Your objective. In the records below, some lines contain the word "divisor". Copy each of them.

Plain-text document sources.

BEGIN

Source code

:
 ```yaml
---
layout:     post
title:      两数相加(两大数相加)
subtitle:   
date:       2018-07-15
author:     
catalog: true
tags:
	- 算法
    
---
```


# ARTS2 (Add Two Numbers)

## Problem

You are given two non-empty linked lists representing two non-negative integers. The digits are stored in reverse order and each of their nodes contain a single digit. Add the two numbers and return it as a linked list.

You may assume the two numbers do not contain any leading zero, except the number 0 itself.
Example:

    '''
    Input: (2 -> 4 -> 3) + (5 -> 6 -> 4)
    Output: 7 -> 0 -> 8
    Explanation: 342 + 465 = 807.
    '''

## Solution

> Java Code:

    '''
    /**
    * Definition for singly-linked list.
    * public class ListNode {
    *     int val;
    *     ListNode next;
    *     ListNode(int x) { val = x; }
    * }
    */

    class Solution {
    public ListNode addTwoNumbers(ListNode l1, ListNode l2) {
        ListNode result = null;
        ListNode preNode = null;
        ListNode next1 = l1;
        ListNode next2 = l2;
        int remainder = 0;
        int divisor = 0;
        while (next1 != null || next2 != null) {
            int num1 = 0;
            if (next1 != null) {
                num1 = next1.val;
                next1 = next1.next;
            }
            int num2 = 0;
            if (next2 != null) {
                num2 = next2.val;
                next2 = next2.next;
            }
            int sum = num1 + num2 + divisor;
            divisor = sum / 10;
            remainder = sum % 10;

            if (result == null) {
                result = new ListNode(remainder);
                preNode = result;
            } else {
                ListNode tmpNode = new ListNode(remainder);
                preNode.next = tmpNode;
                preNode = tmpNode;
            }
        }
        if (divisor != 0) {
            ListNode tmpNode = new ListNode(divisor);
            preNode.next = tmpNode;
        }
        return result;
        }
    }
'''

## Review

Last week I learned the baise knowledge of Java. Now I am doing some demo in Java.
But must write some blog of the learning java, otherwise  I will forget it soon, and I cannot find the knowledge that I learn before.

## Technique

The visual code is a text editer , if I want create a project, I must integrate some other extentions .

END

Completed exercise.
        int divisor = 0;
            int sum = num1 + num2 + divisor;
            divisor = sum / 10;
        if (divisor != 0) {
            ListNode tmpNode = new ListNode(divisor);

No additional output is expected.